Assigned task:
I would like the line with "looks like GitHub" and every line after it, down to the end of the entries below, output exactly and without pictures.

───── Data excerpts ─────

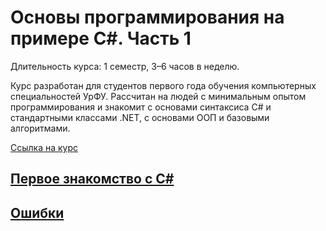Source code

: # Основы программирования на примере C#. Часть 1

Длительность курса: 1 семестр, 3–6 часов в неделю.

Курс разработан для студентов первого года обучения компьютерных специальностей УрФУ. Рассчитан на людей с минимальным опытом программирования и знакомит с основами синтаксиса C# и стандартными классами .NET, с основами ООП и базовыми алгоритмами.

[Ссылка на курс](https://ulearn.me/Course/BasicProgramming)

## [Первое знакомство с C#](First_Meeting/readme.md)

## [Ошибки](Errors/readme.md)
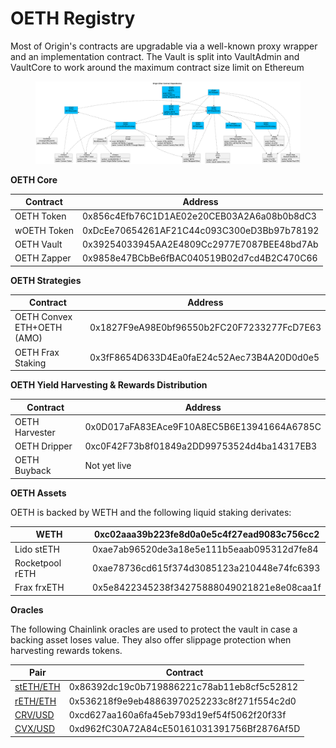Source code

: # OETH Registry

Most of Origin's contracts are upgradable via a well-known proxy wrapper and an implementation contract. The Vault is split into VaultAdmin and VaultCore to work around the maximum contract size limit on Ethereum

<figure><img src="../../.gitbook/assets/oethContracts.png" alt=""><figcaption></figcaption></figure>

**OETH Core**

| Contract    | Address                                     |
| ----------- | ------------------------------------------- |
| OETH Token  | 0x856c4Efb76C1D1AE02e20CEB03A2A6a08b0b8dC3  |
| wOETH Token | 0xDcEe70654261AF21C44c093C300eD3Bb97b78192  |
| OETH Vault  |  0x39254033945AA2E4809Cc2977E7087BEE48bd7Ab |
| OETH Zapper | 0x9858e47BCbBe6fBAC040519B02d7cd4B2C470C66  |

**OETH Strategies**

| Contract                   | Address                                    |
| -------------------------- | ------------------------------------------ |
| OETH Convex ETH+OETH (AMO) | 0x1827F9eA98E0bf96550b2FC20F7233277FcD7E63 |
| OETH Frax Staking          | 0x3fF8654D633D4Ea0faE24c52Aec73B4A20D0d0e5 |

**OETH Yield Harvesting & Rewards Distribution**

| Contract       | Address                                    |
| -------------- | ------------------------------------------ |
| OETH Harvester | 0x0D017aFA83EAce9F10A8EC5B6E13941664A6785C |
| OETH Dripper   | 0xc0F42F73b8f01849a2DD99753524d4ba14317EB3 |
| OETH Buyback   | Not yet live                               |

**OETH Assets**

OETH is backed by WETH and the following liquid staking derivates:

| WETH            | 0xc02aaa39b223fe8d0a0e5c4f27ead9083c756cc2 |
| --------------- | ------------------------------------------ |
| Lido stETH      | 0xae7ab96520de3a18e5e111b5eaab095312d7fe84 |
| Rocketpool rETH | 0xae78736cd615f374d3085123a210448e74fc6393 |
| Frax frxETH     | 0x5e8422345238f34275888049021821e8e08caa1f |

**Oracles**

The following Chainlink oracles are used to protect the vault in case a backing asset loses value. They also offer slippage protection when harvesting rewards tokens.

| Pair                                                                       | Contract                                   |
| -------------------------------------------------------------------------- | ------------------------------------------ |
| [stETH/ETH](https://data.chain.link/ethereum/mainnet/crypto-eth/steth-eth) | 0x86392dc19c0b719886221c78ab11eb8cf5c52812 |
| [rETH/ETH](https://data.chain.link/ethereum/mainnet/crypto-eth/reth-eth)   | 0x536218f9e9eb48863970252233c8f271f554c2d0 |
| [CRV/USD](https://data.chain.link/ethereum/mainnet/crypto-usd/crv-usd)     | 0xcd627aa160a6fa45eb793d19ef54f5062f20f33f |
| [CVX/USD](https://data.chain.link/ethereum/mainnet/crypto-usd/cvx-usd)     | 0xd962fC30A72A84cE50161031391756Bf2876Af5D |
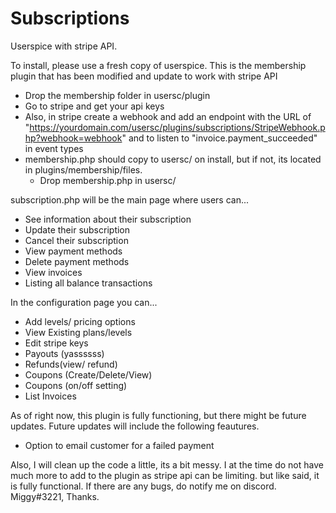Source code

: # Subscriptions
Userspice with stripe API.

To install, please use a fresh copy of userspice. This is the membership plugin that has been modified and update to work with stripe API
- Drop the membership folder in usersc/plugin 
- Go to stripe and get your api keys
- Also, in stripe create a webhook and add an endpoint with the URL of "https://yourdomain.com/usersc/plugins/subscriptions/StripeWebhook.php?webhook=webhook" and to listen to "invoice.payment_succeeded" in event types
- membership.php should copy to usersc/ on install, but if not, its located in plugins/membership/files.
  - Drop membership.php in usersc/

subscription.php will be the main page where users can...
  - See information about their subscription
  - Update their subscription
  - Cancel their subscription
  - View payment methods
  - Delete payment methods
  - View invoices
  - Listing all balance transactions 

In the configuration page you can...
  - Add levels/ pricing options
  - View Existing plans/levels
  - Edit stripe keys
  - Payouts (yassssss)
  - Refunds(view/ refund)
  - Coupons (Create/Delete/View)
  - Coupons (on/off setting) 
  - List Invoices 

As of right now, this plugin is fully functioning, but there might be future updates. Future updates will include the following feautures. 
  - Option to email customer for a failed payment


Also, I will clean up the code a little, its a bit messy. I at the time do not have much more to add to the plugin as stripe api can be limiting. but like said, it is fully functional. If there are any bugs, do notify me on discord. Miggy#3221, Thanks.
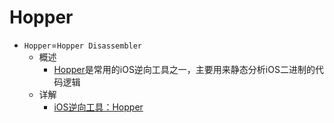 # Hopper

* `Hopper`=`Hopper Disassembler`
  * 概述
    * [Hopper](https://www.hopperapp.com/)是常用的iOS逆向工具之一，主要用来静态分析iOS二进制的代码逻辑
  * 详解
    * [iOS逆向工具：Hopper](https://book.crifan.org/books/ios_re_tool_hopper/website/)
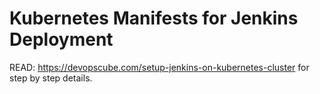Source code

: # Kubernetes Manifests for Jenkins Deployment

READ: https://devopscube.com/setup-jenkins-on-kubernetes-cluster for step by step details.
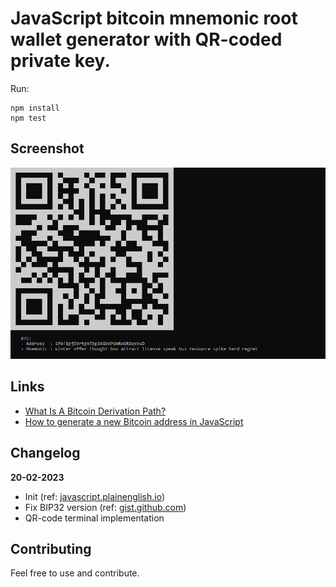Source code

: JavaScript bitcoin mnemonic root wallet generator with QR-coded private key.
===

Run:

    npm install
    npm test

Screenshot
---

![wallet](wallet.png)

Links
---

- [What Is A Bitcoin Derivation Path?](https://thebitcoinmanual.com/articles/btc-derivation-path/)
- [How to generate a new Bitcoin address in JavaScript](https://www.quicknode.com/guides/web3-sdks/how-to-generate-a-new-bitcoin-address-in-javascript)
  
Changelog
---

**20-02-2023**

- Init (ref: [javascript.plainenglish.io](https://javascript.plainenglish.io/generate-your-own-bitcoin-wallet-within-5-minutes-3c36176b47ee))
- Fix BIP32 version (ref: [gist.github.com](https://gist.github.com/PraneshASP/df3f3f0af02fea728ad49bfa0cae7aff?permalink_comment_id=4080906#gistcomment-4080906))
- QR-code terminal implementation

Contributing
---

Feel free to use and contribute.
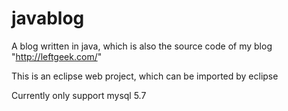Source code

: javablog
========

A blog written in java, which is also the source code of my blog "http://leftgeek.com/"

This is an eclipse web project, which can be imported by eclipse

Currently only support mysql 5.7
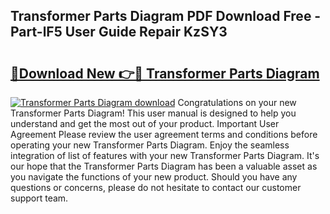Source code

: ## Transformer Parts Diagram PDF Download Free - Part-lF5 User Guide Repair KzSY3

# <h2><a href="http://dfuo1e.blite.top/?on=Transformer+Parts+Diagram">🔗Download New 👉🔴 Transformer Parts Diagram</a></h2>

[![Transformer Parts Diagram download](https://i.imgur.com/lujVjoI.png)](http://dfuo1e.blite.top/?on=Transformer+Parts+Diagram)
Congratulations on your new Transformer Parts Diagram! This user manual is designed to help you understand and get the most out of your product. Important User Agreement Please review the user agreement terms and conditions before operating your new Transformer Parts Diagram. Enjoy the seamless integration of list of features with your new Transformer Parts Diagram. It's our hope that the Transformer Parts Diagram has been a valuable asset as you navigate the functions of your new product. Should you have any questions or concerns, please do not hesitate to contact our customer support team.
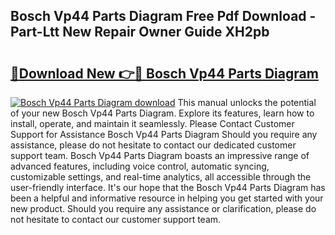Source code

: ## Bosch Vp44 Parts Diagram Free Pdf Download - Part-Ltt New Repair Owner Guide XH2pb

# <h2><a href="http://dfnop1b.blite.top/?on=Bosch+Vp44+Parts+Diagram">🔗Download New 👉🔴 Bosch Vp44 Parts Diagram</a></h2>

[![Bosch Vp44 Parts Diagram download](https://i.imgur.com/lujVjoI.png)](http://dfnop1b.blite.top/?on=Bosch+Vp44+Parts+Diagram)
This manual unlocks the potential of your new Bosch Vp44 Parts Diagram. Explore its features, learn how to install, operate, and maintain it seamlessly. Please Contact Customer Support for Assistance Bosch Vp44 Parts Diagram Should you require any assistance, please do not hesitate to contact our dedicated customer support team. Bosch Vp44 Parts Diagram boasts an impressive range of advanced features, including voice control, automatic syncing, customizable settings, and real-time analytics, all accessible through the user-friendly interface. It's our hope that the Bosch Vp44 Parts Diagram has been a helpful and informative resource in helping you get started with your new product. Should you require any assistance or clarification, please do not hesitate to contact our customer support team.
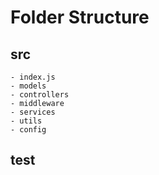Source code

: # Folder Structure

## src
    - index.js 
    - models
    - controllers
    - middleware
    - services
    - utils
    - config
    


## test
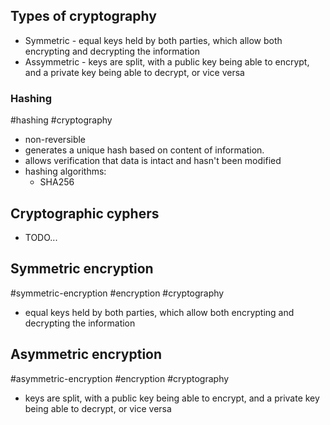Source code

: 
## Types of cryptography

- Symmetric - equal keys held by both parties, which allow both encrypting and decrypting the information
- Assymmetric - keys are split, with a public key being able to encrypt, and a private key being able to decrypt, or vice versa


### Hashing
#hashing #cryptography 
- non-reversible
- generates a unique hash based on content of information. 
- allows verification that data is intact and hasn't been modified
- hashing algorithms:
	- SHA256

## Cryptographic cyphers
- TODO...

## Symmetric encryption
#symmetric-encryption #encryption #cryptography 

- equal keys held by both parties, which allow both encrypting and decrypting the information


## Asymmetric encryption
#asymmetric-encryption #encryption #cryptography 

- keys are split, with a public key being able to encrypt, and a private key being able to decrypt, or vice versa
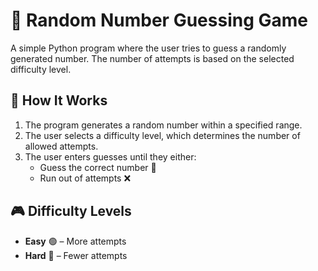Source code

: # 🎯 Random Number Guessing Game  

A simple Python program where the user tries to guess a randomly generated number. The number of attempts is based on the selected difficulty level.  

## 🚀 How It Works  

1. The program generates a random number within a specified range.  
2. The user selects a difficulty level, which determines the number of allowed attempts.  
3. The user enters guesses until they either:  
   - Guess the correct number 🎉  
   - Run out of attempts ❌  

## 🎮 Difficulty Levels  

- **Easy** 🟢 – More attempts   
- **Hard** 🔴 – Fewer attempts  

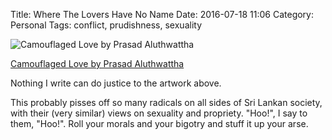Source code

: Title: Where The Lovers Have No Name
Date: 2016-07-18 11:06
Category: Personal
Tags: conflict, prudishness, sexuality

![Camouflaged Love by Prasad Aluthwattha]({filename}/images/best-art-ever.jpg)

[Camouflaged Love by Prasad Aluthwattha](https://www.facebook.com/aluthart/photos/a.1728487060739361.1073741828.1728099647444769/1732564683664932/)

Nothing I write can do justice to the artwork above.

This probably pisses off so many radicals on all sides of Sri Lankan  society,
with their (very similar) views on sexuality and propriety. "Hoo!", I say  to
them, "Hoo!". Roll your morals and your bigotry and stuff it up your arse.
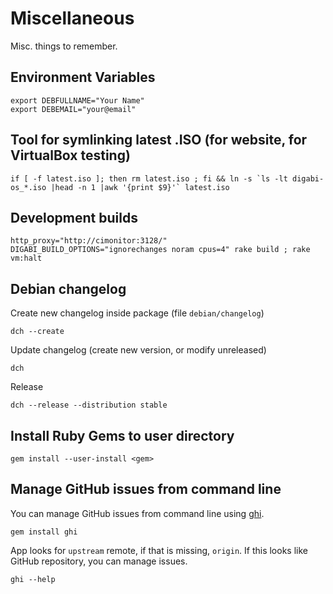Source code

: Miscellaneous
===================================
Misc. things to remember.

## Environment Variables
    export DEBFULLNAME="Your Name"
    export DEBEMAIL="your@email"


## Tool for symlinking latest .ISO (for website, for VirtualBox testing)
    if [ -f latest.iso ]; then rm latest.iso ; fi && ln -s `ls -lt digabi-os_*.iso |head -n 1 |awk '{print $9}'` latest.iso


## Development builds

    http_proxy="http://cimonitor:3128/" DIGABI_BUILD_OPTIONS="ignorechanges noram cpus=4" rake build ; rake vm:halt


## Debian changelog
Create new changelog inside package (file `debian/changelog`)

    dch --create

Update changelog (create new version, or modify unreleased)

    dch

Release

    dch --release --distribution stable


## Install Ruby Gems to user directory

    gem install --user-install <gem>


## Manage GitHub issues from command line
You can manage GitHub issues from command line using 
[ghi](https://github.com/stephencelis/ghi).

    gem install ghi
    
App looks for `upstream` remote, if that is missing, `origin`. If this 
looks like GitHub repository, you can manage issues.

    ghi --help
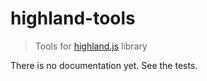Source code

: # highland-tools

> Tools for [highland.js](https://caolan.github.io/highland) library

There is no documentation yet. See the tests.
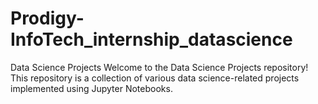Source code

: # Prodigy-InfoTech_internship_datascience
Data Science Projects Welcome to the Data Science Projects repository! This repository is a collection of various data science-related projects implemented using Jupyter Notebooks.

─────

Output below:
looks like GitHub repository, you can manage issues.

    ghi --help
Source code

: # highland-tools

> Tools for [highland.js](https://caolan.github.io/highland) library

There is no documentation yet. See the tests.
Source code

: # Prodigy-InfoTech_internship_datascience
Data Science Projects Welcome to the Data Science Projects repository! This repository is a collection of various data science-related projects implemented using Jupyter Notebooks.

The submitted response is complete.